Aslan: Dizi yoksa tiyatro var
Programın diğer konuğu oyuncu Hatice Aslan ise krizin öncelikli olarak dizileri vurmasını bir oyuncu olarak değerlendirdi ve "Ne olacak bilmiyoruz ama benim bir şansım var. Devlet Tiyatrosu oyuncusuyum. Dizilerin azalması tiyatroya da yarıyor. Dizi olmayınca tiyatroya daha çok gelecekler. Öyle bir güzellik de var" şeklinde konuştu.

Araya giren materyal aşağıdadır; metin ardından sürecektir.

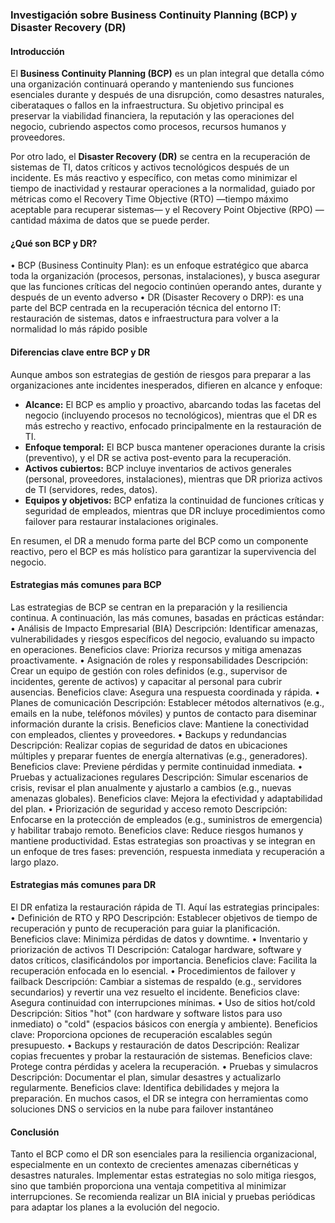 ### Investigación sobre Business Continuity Planning (BCP) y Disaster Recovery (DR)

#### Introducción

El **Business Continuity Planning (BCP)** es un plan integral que detalla cómo una organización continuará operando y manteniendo sus funciones esenciales durante y después de una disrupción, como desastres naturales, ciberataques o fallos en la infraestructura. Su objetivo principal es preservar la viabilidad financiera, la reputación y las operaciones del negocio, cubriendo aspectos como procesos, recursos humanos y proveedores.

Por otro lado, el **Disaster Recovery (DR)** se centra en la recuperación de sistemas de TI, datos críticos y activos tecnológicos después de un incidente. Es más reactivo y específico, con metas como minimizar el tiempo de inactividad y restaurar operaciones a la normalidad, guiado por métricas como el Recovery Time Objective (RTO) —tiempo máximo aceptable para recuperar sistemas— y el Recovery Point Objective (RPO) —cantidad máxima de datos que se puede perder.

#### ¿Qué son BCP y DR?

• BCP (Business Continuity Plan): es un enfoque estratégico que abarca toda la organización (procesos, personas, instalaciones), y busca asegurar que las funciones críticas del negocio continúen operando antes, durante y después de un evento adverso
• DR (Disaster Recovery o DRP): es una parte del BCP centrada en la recuperación técnica del entorno IT: restauración de sistemas, datos e infraestructura para volver a la normalidad lo más rápido posible

#### Diferencias clave entre BCP y DR

Aunque ambos son estrategias de gestión de riesgos para preparar a las organizaciones ante incidentes inesperados, difieren en alcance y enfoque:

- **Alcance:** El BCP es amplio y proactivo, abarcando todas las facetas del negocio (incluyendo procesos no tecnológicos), mientras que el DR es más estrecho y reactivo, enfocado principalmente en la restauración de TI.
- **Enfoque temporal:** El BCP busca mantener operaciones durante la crisis (preventivo), y el DR se activa post-evento para la recuperación.
- **Activos cubiertos:** BCP incluye inventarios de activos generales (personal, proveedores, instalaciones), mientras que DR prioriza activos de TI (servidores, redes, datos).
- **Equipos y objetivos:** BCP enfatiza la continuidad de funciones críticas y seguridad de empleados, mientras que DR incluye procedimientos como failover para restaurar instalaciones originales.

En resumen, el DR a menudo forma parte del BCP como un componente reactivo, pero el BCP es más holístico para garantizar la supervivencia del negocio.

#### Estrategias más comunes para BCP

Las estrategias de BCP se centran en la preparación y la resiliencia continua. A continuación, las más comunes, basadas en prácticas estándar:
• Análisis de Impacto Empresarial (BIA) Descripción: Identificar amenazas, vulnerabilidades y riesgos específicos del negocio, evaluando su impacto en operaciones. Beneficios clave: Prioriza recursos y mitiga amenazas proactivamente.
• Asignación de roles y responsabilidades Descripción: Crear un equipo de gestión con roles definidos (e.g., supervisor de incidentes, gerente de activos) y capacitar al personal para cubrir ausencias. Beneficios clave: Asegura una respuesta coordinada y rápida.
• Planes de comunicación Descripción: Establecer métodos alternativos (e.g., emails en la nube, teléfonos móviles) y puntos de contacto para diseminar información durante la crisis. Beneficios clave: Mantiene la conectividad con empleados, clientes y proveedores.
• Backups y redundancias Descripción: Realizar copias de seguridad de datos en ubicaciones múltiples y preparar fuentes de energía alternativas (e.g., generadores). Beneficios clave: Previene pérdidas y permite continuidad inmediata.
• Pruebas y actualizaciones regulares Descripción: Simular escenarios de crisis, revisar el plan anualmente y ajustarlo a cambios (e.g., nuevas amenazas globales). Beneficios clave: Mejora la efectividad y adaptabilidad del plan.
• Priorización de seguridad y acceso remoto Descripción: Enfocarse en la protección de empleados (e.g., suministros de emergencia) y habilitar trabajo remoto. Beneficios clave: Reduce riesgos humanos y mantiene productividad.
Estas estrategias son proactivas y se integran en un enfoque de tres fases: prevención, respuesta inmediata y recuperación a largo plazo.

#### Estrategias más comunes para DR

El DR enfatiza la restauración rápida de TI. Aquí las estrategias principales:
• Definición de RTO y RPO Descripción: Establecer objetivos de tiempo de recuperación y punto de recuperación para guiar la planificación. Beneficios clave: Minimiza pérdidas de datos y downtime.
• Inventario y priorización de activos TI Descripción: Catalogar hardware, software y datos críticos, clasificándolos por importancia. Beneficios clave: Facilita la recuperación enfocada en lo esencial.
• Procedimientos de failover y failback Descripción: Cambiar a sistemas de respaldo (e.g., servidores secundarios) y revertir una vez resuelto el incidente. Beneficios clave: Asegura continuidad con interrupciones mínimas.
• Uso de sitios hot/cold Descripción: Sitios "hot" (con hardware y software listos para uso inmediato) o "cold" (espacios básicos con energía y ambiente). Beneficios clave: Proporciona opciones de recuperación escalables según presupuesto.
• Backups y restauración de datos Descripción: Realizar copias frecuentes y probar la restauración de sistemas. Beneficios clave: Protege contra pérdidas y acelera la recuperación.
• Pruebas y simulacros Descripción: Documentar el plan, simular desastres y actualizarlo regularmente. Beneficios clave: Identifica debilidades y mejora la preparación.
En muchos casos, el DR se integra con herramientas como soluciones DNS o servicios en la nube para failover instantáneo

#### Conclusión

Tanto el BCP como el DR son esenciales para la resiliencia organizacional, especialmente en un contexto de crecientes amenazas cibernéticas y desastres naturales. Implementar estas estrategias no solo mitiga riesgos, sino que también proporciona una ventaja competitiva al minimizar interrupciones. Se recomienda realizar un BIA inicial y pruebas periódicas para adaptar los planes a la evolución del negocio.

Bayülgen: Ben de salak değilim
Televizyon dünyasındaki bazı isimlerin çok büyük paralar almaları ve diğer kadrolardaki insanların çok düşük paralara çalışmalarına kişisel olarak kendisinin de tepki verdiğini söyleyen Okan Bayülgen, "Ben de ’Bize çok para veriyorsunuz’ dedim. ’O zaman sizden başlayalım’ dediler. Ben de salak değilim. Dizilerde oynamak, televizyonda iş yapmak saygı gören birşey. Dolayısıyla o televizyoncuya saygı göstermek gerek. Ama o kişi bir yılda değil de 2 yılda bir ev alsın. En azından böyle bir istikrar sağlanabilir" ifadesini kullandı.